After his honorable discharge from the Army in 2008, Woods worked as an aide for Governor David Paterson of New York. On March 18, 2009, Woods declared his intention to run in the 2009 California's 10th congressional district special election to replace representative Ellen Tauscher, who was nominated by President Barack Obama to serve as Undersecretary of State for Arms Control and International Security. His campaign made it a high-profile affair receiving national attention. However, his bid to become the first openly gay African-American elected to Congress ended when he lost a special election held on September 1, 2009, receiving under 9 percent of the vote.

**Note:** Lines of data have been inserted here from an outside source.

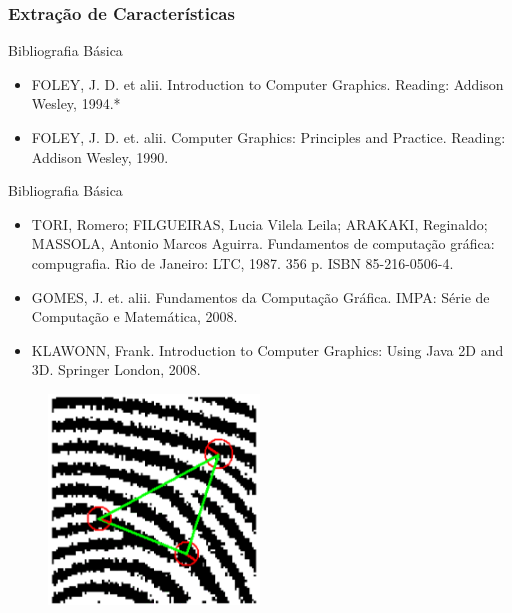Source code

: \documentclass{beamer}
\begin{document}

\begin{frame}
\frametitle{Extração de Características}
		\begin{block}{Bibliografia Básica}
			
			\begin{itemize}
				\item FOLEY, J. D. et alii. Introduction to Computer Graphics. Reading: Addison Wesley, 1994.*
				\item FOLEY, J. D. et. alii. Computer Graphics: Principles and Practice. Reading: Addison Wesley, 1990. 
			\end{itemize}

		\end{block}
		
		\begin{block}{Bibliografia Básica}
			
			\begin{itemize}
				\item TORI, Romero; FILGUEIRAS, Lucia Vilela Leila; ARAKAKI, Reginaldo; MASSOLA, Antonio Marcos Aguirra. Fundamentos de computação gráfica: compugrafia. Rio de Janeiro: LTC, 1987. 356 p. ISBN 85-216-0506-4.
				
				\item GOMES, J. et. alii. Fundamentos da Computação Gráfica. IMPA: Série de Computação e Matemática, 2008.
				
				\item KLAWONN, Frank. Introduction to Computer Graphics: Using Java 2D and 3D. Springer London, 2008. 
			\end{itemize}

		\end{block}

	\begin{figure}[!h]
		\begin{center}
			\includegraphics[width=0.5\textwidth]{Figures/semelhancas}
		\end{center}
		
	\end{figure}
	
\end{frame}

\end{document}
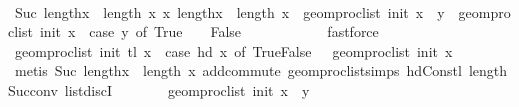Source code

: \begin{isabellebody}
\ \ \ \ \ \ \isamarkupfalse%
\ {\isacartoucheopen}Suc\ lengthx\ {\isacharequal}{\kern0pt}\ length\ x{\isacartoucheclose}\ {\isacartoucheopen}{\isasymAnd}x{}{\isachardot}{\kern0pt}\ lengthx\ {\isacharequal}{\kern0pt}\ length\ x{}\ {\isasymLongrightarrow}\ geom{\isacharunderscore}{\kern0pt}proc{\isacharunderscore}{\kern0pt}list\ init\ {\isacharparenleft}{\kern0pt}x{}\ {\isacharat}{\kern0pt}\ {\isacharbrackleft}{\kern0pt}y{\isacharbrackright}{\kern0pt}{\isacharparenright}{\kern0pt}\ {\isacharequal}{\kern0pt}\ geom{\isacharunderscore}{\kern0pt}proc{\isacharunderscore}{\kern0pt}list\ init\ x{}\ {\isacharplus}{\kern0pt}\ {\isacharparenleft}{\kern0pt}case\ y\ of\ True\ {\isasymRightarrow}\ {}\ {\isacharbar}{\kern0pt}\ False\ {\isasymRightarrow}\ {\isacharminus}{\kern0pt}\ {}{\isacharparenright}{\kern0pt}{\isacartoucheclose}\ \isanewline
\ \ \ \ \ \ \isamarkupfalse%
\ fastforce\isanewline
\ \ \ \ \isamarkupfalse%
\ \isamarkupfalse%
\ {\isachardoublequoteopen}geom{\isacharunderscore}{\kern0pt}proc{\isacharunderscore}{\kern0pt}list\ init\ {\isacharparenleft}{\kern0pt}tl\ x{\isacharparenright}{\kern0pt}\ {\isacharplus}{\kern0pt}\ {\isacharparenleft}{\kern0pt}case\ hd\ x\ of\ True{\isasymRightarrow}{}{\isacharbar}{\kern0pt}False{\isasymRightarrow}\ {\isacharminus}{\kern0pt}{}{\isacharparenright}{\kern0pt}\ {\isacharequal}{\kern0pt}\ geom{\isacharunderscore}{\kern0pt}proc{\isacharunderscore}{\kern0pt}list\ init\ x{\isachardoublequoteclose}\isanewline
\ \ \ \ \ \ \isamarkupfalse%
\ {\isacharparenleft}{\kern0pt}metis\ {\isacartoucheopen}Suc\ lengthx\ {\isacharequal}{\kern0pt}\ length\ x{\isacartoucheclose}\ add{\isachardot}{\kern0pt}commute\ geom{\isacharunderscore}{\kern0pt}proc{\isacharunderscore}{\kern0pt}list{\isachardot}{\kern0pt}simps{\isacharparenleft}{\kern0pt}{}{\isacharparenright}{\kern0pt}\ hd{\isacharunderscore}{\kern0pt}Cons{\isacharunderscore}{\kern0pt}tl\ length{\isacharunderscore}{\kern0pt}Suc{\isacharunderscore}{\kern0pt}conv\ list{\isachardot}{\kern0pt}discI{\isacharparenright}{\kern0pt}\isanewline
\ \ \ \ \isamarkupfalse%
\ \isamarkupfalse%
\ {\isachardoublequoteopen}geom{\isacharunderscore}{\kern0pt}proc{\isacharunderscore}{\kern0pt}list\ init\ {\isacharparenleft}{\kern0pt}x\ {\isacharat}{\kern0pt}\ {\isacharbrackleft}{\kern0pt}y{\isacharbrackright}{\kern0pt}{\isacharparenright}{\kern0pt}\ {\isacharequal}{\kern0pt}\isanewline

\end{isabellebody}
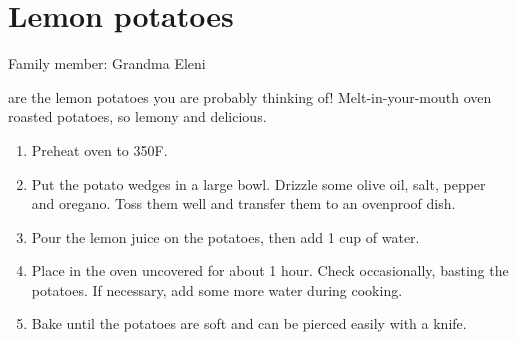 \chapter{Lemon potatoes}
\label{ch:lemonpotatoes}


Family member: Grandma Eleni

 are the lemon potatoes you are probably thinking of! Melt-in-your-mouth oven roasted potatoes, so lemony and delicious.

\begin{enumerate}
    \item Preheat oven to 350\degree F.
    \item Put the potato wedges in a large bowl. Drizzle some olive oil, salt, pepper and oregano. Toss them well and transfer them to an ovenproof dish.
    \item Pour the lemon juice on the potatoes, then add 1 cup of water.
    \item Place in the oven uncovered for about 1 hour. Check occasionally, basting the potatoes. If necessary, add some more water during cooking.
    \item Bake until the potatoes are soft and can be pierced easily with a knife.
\end{enumerate}
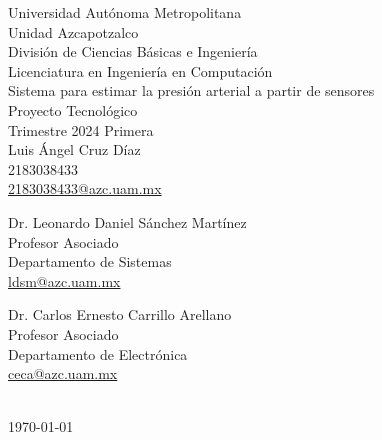 \begin{titlepage}
    \vspace*{\fill}
    \center
    
    \Large Universidad Autónoma Metropolitana\\
    \large {Unidad Azcapotzalco}\\
    \normalsize
    División de Ciencias Básicas e Ingeniería\\
    Licenciatura en Ingeniería en Computación\\[2cm]
    
    {\large Sistema para estimar la presión arterial a partir de sensores}\\

    Proyecto Tecnológico\\[1cm]
    
    Trimestre 2024 Primera \\[2cm]
    
    Luis Ángel Cruz Díaz\\
    2183038433\\
    \href{mailto:2183038433@azc.uam.mx}{2183038433@azc.uam.mx}\\[2cm]
    
    \begin{minipage}{0.4\textwidth}
        \centering
        Dr. Leonardo Daniel Sánchez Martínez \\
        Profesor Asociado\\
        Departamento de Sistemas\\
        \href{mailto:ldsm@azc.uam.mx}{ldsm@azc.uam.mx}
    \end{minipage}
    \begin{minipage}{0.4\textwidth}
        \centering
        Dr. Carlos Ernesto Carrillo Arellano\\
        Profesor Asociado\\
        Departamento de Electrónica\\
        \href{mailto:ceca@azc.uam.mx}{ceca@azc.uam.mx}%
    \end{minipage}\\[1cm]
    
    \textspanish{\today}
    
    \vfill
    \vspace*{\fill}
\end{titlepage}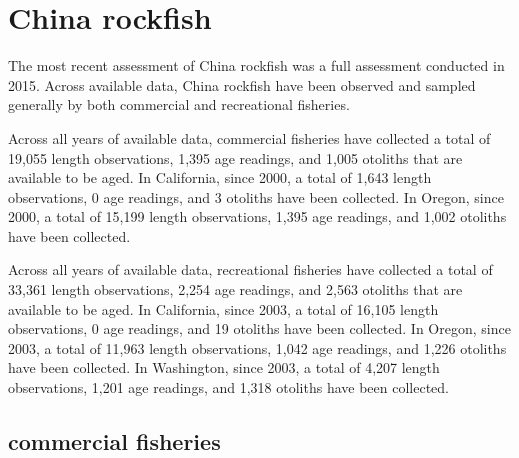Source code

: \documentclass[11pt,
  english,
  letterpaper,
]{article}
\begin{document}

\hypertarget{china-rockfish}{%
\section{China rockfish}\label{china-rockfish}}

\leavevmode\tagmcend\tagstructend


The most recent assessment of China rockfish was a full assessment conducted in 2015. Across available data, China rockfish have been observed and sampled generally by both commercial and recreational fisheries.

\leavevmode\tagmcend\tagstructend\par


Across all years of available data, commercial fisheries have collected a total of 19,055 length observations, 1,395 age readings, and 1,005 otoliths that are available to be aged. In California, since 2000, a total of 1,643 length observations, 0 age readings, and 3 otoliths have been collected. In Oregon, since 2000, a total of 15,199 length observations, 1,395 age readings, and 1,002 otoliths have been collected.

\leavevmode\tagmcend\tagstructend\par


Across all years of available data, recreational fisheries have collected a total of 33,361 length observations, 2,254 age readings, and 2,563 otoliths that are available to be aged. In California, since 2003, a total of 16,105 length observations, 0 age readings, and 19 otoliths have been collected. In Oregon, since 2003, a total of 11,963 length observations, 1,042 age readings, and 1,226 otoliths have been collected. In Washington, since 2003, a total of 4,207 length observations, 1,201 age readings, and 1,318 otoliths have been collected.

\leavevmode\tagmcend\tagstructend\par


\hypertarget{commercial-fisheries-13}{%
\subsection{commercial fisheries}\label{commercial-fisheries-13}}
\end{document}
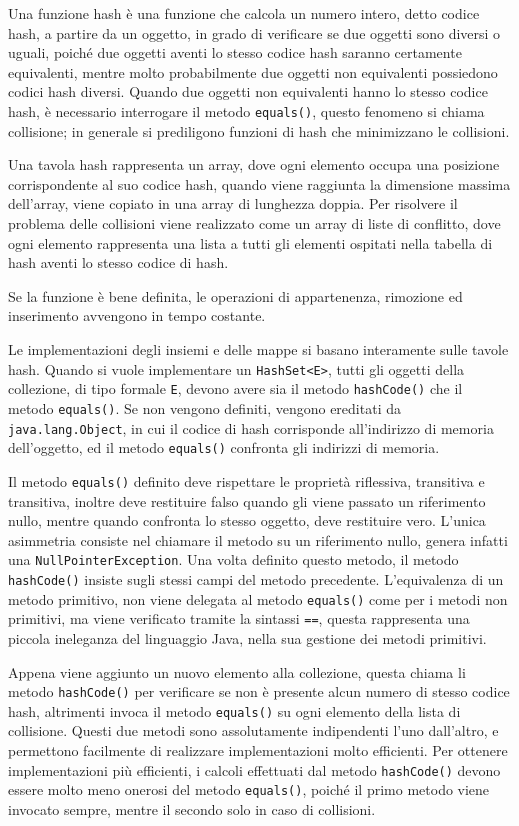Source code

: \documentclass{article}
\numberwithin{equation}{subsection}
\begin{document}
Una funzione hash è una funzione che calcola un numero intero, detto codice hash, a partire da un oggetto, in grado di verificare se due oggetti sono diversi o uguali, 
poiché due oggetti aventi lo stesso codice hash saranno certamente equivalenti, mentre molto probabilmente due oggetti non equivalenti possiedono codici hash diversi. 
Quando due oggetti non equivalenti hanno lo stesso codice hash, è necessario interrogare il metodo \verb|equals()|, questo fenomeno si chiama collisione; in generale 
si prediligono funzioni di hash che minimizzano le collisioni. 

Una tavola hash rappresenta un array, dove ogni elemento occupa una posizione corrispondente al suo codice hash, quando viene raggiunta la dimensione massima dell'array, 
viene copiato in una array di lunghezza doppia. 
Per risolvere il problema delle collisioni viene realizzato come un array di liste di conflitto, dove ogni elemento rappresenta una lista a tutti gli elementi ospitati 
nella tabella di hash aventi lo stesso codice di hash. 

Se la funzione è bene definita, le operazioni di appartenenza, rimozione ed inserimento avvengono in tempo costante. 

Le implementazioni degli insiemi e delle mappe si basano interamente sulle tavole hash. 
Quando si vuole implementare un \verb|HashSet<E>|, tutti gli oggetti della collezione, di tipo formale \verb|E|, devono avere sia il metodo \verb|hashCode()| che il metodo 
\verb|equals()|. 
Se non vengono definiti, vengono ereditati da \verb|java.lang.Object|, in cui il codice di hash corrisponde all'indirizzo di memoria dell'oggetto, ed il metodo \verb|equals()| 
confronta gli indirizzi di memoria. 

Il metodo \verb|equals()| definito deve rispettare le proprietà riflessiva, transitiva e transitiva, inoltre deve restituire falso quando gli viene passato un riferimento nullo, 
mentre quando confronta lo stesso oggetto, deve restituire vero. L'unica asimmetria consiste nel chiamare il metodo su un riferimento nullo, genera infatti una 
\verb|NullPointerException|. Una volta definito questo metodo, il metodo \verb|hashCode()| insiste sugli stessi campi del metodo precedente. 
L'equivalenza di un metodo primitivo, non viene delegata al metodo \verb|equals()| come per i metodi non primitivi, ma viene verificato tramite la sintassi \verb|==|, questa 
rappresenta una piccola ineleganza del linguaggio Java, nella sua gestione dei metodi primitivi. 

Appena viene aggiunto un nuovo elemento alla collezione, questa chiama li metodo \verb|hashCode()| per verificare se non è presente alcun numero di stesso codice hash, 
altrimenti invoca il metodo \verb|equals()| su ogni elemento della lista di collisione. 
Questi due metodi sono assolutamente indipendenti l'uno dall'altro, e permettono facilmente di realizzare implementazioni molto efficienti. 
Per ottenere implementazioni più efficienti, i calcoli effettuati dal metodo \verb|hashCode()| devono essere molto meno onerosi del metodo \verb|equals()|, poiché il primo 
metodo viene invocato sempre, mentre il secondo solo in caso di collisioni. 
\end{document}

Following the campaign in California, Woods returned to Washington, D.C., where he worked for the nonprofit Be the Change, Inc. Woods helped run the organization's ServiceNation campaign devoted to increasing support for expanding national service programs like the Peace Corps and AmeriCorps. He served as the Director of the "Service as a Strategy" initiative, aiding in developing volunteer-driven solutions for American cities. In 2011, Woods joined the 2011–2012 Class of White House Fellows. Woods worked at the United States Office of Personnel Management under John Berry during this time.

On January 12, 2023, Maryland governor-elect Wes Moore nominated Woods as the Secretary of the Maryland Department of Veterans Affairs. His nomination was unanimously approved by the Maryland Senate on February 17. Woods stepped down as secretary on May 11, 2025, to join a technology startup.

== Personal life ==
Woods is married. His spouse was a contractor with United States Agency for International Development until 2025.